Au cours de certaines opérations dans l'État Shan, il dit avoir vu des propriétés civiles détruites, mais considère ces incidents comme la conséquence inévitable d'un conflit armé.

"J'étais fier de mon travail et j'aime toujours mon travail", a-t-il déclaré.

En 2016, Kaung Thu Win a déclaré avoir été envoyé à un poste de commandement dans la ville de Matupi, dans l'État Chin. Il a dit qu'il était affecté en tant qu'officier de liaison dans un centre de commandement régional à Monywa lorsque les militaires ont organisé le coup d'État en février dernier.

Il se souvient avoir vu des hélicoptères de la Tatmadaw ramenant des troupes blessées du front pour les soigner à la base de Monywa, a-t-il ajouté.

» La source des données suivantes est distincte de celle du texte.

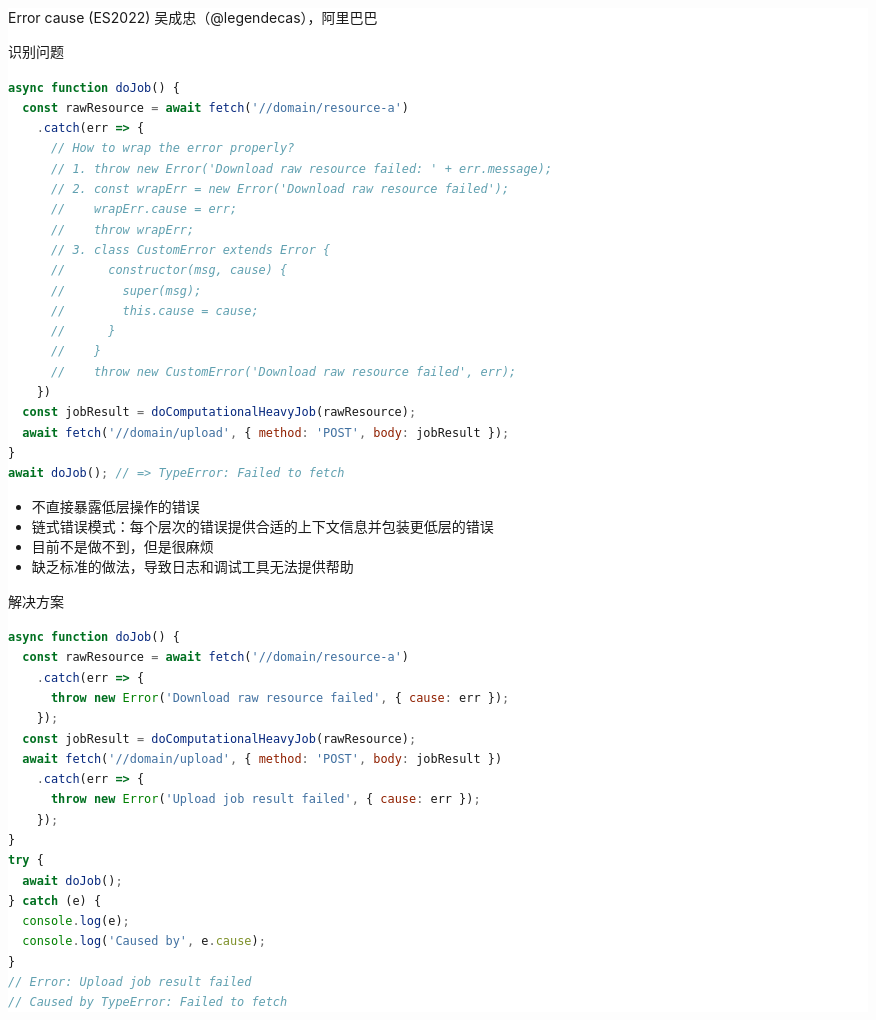 Error cause (ES2022)
吴成忠（@legendecas），阿里巴巴

识别问题

```js
async function doJob() {
  const rawResource = await fetch('//domain/resource-a')
    .catch(err => {
      // How to wrap the error properly?
      // 1. throw new Error('Download raw resource failed: ' + err.message);
      // 2. const wrapErr = new Error('Download raw resource failed');
      //    wrapErr.cause = err;
      //    throw wrapErr;
      // 3. class CustomError extends Error {
      //      constructor(msg, cause) {
      //        super(msg);
      //        this.cause = cause;
      //      }
      //    }
      //    throw new CustomError('Download raw resource failed', err);
    })
  const jobResult = doComputationalHeavyJob(rawResource);
  await fetch('//domain/upload', { method: 'POST', body: jobResult });
}
await doJob(); // => TypeError: Failed to fetch
```

- 不直接暴露低层操作的错误
- 链式错误模式：每个层次的错误提供合适的上下文信息并包装更低层的错误
- 目前不是做不到，但是很麻烦
- 缺乏标准的做法，导致日志和调试工具无法提供帮助

解决方案

```js
async function doJob() {
  const rawResource = await fetch('//domain/resource-a')
    .catch(err => {
      throw new Error('Download raw resource failed', { cause: err });
    });
  const jobResult = doComputationalHeavyJob(rawResource);
  await fetch('//domain/upload', { method: 'POST', body: jobResult })
    .catch(err => {
      throw new Error('Upload job result failed', { cause: err });
    });
}
try {
  await doJob();
} catch (e) {
  console.log(e);
  console.log('Caused by', e.cause);
}
// Error: Upload job result failed
// Caused by TypeError: Failed to fetch
```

En octobre, l'armée a commencé à envoyer des renforts dans le sud de l'État Chin, portant le nombre total de troupes dans la région à environ 1 200, contre 800 auparavant, a déclaré Kaung Thu Win. Les combattants des FDC ont également déclaré que le nombre de troupes avait augmenté.

À peu près à la même époque, le capitaine a également commencé à entendre parler de troupes du Tatmadaw qui incendiaient des villages le long des routes empruntées par leurs convois, envoyant les populations civiles se réfugier dans les zones boisées pour se mettre en sécurité.

"J'ai reçu des informations de première main (de la part de mes collègues)", a-t-il déclaré. "J'ai décidé de faire défection parce que, après le coup d'État, j'ai vu tellement d'histoires et d'événements où la vie et les biens des citoyens étaient ciblés intentionnellement par le Tatmadaw."

À la fin de l'année dernière, les Nations Unies, les groupes de défense des droits de l'homme et les gouvernements étrangers ont exprimé leurs inquiétudes quant à la réponse musclée de l'armée du Myanmar aux soulèvements dans l'État Chin.

Certains groupes de défense des droits ont averti qu'elle reflétait la répression brutale de la Tatmadaw contre les musulmans rohingyas dans l'État voisin de Rakhine en 2017, qui a conduit à l'exode de quelque 730 000 personnes.

L'armée a déclaré qu'elle menait une campagne légitime à Rakhine contre les insurgés qui attaquaient les postes de police.

La femme de Kaung Thu Win étant toujours enceinte de leur premier enfant, il a déclaré que le couple avait décidé d'attendre avant de tenter de quitter le pays.

Le 22 décembre, un jour après avoir brusquement coupé les communications avec ses collègues, Kaung Thu Win, sa femme et leur nourrisson ont quitté Monywa à bord d'un bus et se sont rendus à la frontière de l'État Chin où ils ont contacté des rebelles, qui les ont guidés vers une maison sûre.

"Je suis satisfait car je ne suis plus un de ces soldats que les gens détestent", a déclaré l'ex-officier en berçant son nourrisson. "Je suis maintenant un citoyen normal et j'en suis fier".